## EXERCISE:
The entries below must be returned exactly as they stand.
- - -
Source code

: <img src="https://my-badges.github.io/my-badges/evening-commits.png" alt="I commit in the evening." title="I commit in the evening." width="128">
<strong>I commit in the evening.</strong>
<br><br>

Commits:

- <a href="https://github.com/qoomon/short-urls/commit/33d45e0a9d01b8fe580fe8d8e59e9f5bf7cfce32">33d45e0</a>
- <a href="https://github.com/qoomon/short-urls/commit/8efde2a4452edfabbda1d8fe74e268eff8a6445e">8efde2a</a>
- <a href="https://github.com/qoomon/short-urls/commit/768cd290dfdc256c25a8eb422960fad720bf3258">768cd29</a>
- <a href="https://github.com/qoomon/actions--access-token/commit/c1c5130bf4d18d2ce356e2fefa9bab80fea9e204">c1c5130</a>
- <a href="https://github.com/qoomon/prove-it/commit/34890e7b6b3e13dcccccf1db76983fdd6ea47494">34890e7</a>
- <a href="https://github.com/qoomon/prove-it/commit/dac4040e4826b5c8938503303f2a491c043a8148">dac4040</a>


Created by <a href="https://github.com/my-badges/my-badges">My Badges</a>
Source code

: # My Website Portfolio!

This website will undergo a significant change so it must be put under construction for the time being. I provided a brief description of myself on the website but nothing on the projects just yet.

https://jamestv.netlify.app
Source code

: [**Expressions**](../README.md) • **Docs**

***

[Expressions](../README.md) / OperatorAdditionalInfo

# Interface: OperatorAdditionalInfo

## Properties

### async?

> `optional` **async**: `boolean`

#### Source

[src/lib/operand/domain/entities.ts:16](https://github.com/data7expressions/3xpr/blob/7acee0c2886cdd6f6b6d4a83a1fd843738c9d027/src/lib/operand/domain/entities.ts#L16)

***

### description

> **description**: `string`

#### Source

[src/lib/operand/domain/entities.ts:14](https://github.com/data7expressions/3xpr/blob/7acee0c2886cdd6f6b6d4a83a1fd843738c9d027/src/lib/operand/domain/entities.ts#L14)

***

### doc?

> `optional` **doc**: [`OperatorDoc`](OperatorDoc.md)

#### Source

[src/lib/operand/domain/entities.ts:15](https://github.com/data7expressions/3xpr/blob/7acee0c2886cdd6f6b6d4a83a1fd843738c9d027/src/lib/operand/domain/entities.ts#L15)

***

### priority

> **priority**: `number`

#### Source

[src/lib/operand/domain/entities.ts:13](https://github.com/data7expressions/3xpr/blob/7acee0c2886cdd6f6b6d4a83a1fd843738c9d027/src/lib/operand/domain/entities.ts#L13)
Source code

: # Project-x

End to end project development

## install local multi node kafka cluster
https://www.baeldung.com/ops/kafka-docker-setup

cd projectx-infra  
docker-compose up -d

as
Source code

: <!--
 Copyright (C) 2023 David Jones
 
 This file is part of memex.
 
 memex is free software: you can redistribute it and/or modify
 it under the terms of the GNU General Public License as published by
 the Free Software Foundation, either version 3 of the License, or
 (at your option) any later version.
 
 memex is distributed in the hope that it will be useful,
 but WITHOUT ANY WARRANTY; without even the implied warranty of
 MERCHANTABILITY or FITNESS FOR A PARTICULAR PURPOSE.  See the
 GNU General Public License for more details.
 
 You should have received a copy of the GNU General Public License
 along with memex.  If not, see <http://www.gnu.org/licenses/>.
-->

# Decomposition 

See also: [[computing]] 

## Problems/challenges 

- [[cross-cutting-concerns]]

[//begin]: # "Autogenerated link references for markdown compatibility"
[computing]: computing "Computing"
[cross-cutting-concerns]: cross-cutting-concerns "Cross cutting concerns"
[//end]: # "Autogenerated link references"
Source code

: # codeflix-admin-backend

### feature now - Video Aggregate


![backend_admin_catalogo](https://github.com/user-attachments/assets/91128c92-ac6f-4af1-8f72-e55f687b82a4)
- - -
## WRITTEN ANSWER:
Source code

: <img src="https://my-badges.github.io/my-badges/evening-commits.png" alt="I commit in the evening." title="I commit in the evening." width="128">
<strong>I commit in the evening.</strong>
<br><br>

Commits:

- <a href="https://github.com/qoomon/short-urls/commit/33d45e0a9d01b8fe580fe8d8e59e9f5bf7cfce32">33d45e0</a>
- <a href="https://github.com/qoomon/short-urls/commit/8efde2a4452edfabbda1d8fe74e268eff8a6445e">8efde2a</a>
- <a href="https://github.com/qoomon/short-urls/commit/768cd290dfdc256c25a8eb422960fad720bf3258">768cd29</a>
- <a href="https://github.com/qoomon/actions--access-token/commit/c1c5130bf4d18d2ce356e2fefa9bab80fea9e204">c1c5130</a>
- <a href="https://github.com/qoomon/prove-it/commit/34890e7b6b3e13dcccccf1db76983fdd6ea47494">34890e7</a>
- <a href="https://github.com/qoomon/prove-it/commit/dac4040e4826b5c8938503303f2a491c043a8148">dac4040</a>


Created by <a href="https://github.com/my-badges/my-badges">My Badges</a>
Source code

: # My Website Portfolio!

This website will undergo a significant change so it must be put under construction for the time being. I provided a brief description of myself on the website but nothing on the projects just yet.

https://jamestv.netlify.app
Source code

: [**Expressions**](../README.md) • **Docs**

***

[Expressions](../README.md) / OperatorAdditionalInfo

# Interface: OperatorAdditionalInfo

## Properties

### async?

> `optional` **async**: `boolean`

#### Source

[src/lib/operand/domain/entities.ts:16](https://github.com/data7expressions/3xpr/blob/7acee0c2886cdd6f6b6d4a83a1fd843738c9d027/src/lib/operand/domain/entities.ts#L16)

***

### description

> **description**: `string`

#### Source

[src/lib/operand/domain/entities.ts:14](https://github.com/data7expressions/3xpr/blob/7acee0c2886cdd6f6b6d4a83a1fd843738c9d027/src/lib/operand/domain/entities.ts#L14)

***

### doc?

> `optional` **doc**: [`OperatorDoc`](OperatorDoc.md)

#### Source

[src/lib/operand/domain/entities.ts:15](https://github.com/data7expressions/3xpr/blob/7acee0c2886cdd6f6b6d4a83a1fd843738c9d027/src/lib/operand/domain/entities.ts#L15)

***

### priority

> **priority**: `number`

#### Source

[src/lib/operand/domain/entities.ts:13](https://github.com/data7expressions/3xpr/blob/7acee0c2886cdd6f6b6d4a83a1fd843738c9d027/src/lib/operand/domain/entities.ts#L13)
Source code

: # Project-x

End to end project development

## install local multi node kafka cluster
https://www.baeldung.com/ops/kafka-docker-setup

cd projectx-infra  
docker-compose up -d

as
Source code

: <!--
 Copyright (C) 2023 David Jones
 
 This file is part of memex.
 
 memex is free software: you can redistribute it and/or modify
 it under the terms of the GNU General Public License as published by
 the Free Software Foundation, either version 3 of the License, or
 (at your option) any later version.
 
 memex is distributed in the hope that it will be useful,
 but WITHOUT ANY WARRANTY; without even the implied warranty of
 MERCHANTABILITY or FITNESS FOR A PARTICULAR PURPOSE.  See the
 GNU General Public License for more details.
 
 You should have received a copy of the GNU General Public License
 along with memex.  If not, see <http://www.gnu.org/licenses/>.
-->

# Decomposition 

See also: [[computing]] 

## Problems/challenges 

- [[cross-cutting-concerns]]

[//begin]: # "Autogenerated link references for markdown compatibility"
[computing]: computing "Computing"
[cross-cutting-concerns]: cross-cutting-concerns "Cross cutting concerns"
[//end]: # "Autogenerated link references"
Source code

: # codeflix-admin-backend

### feature now - Video Aggregate


![backend_admin_catalogo](https://github.com/user-attachments/assets/91128c92-ac6f-4af1-8f72-e55f687b82a4)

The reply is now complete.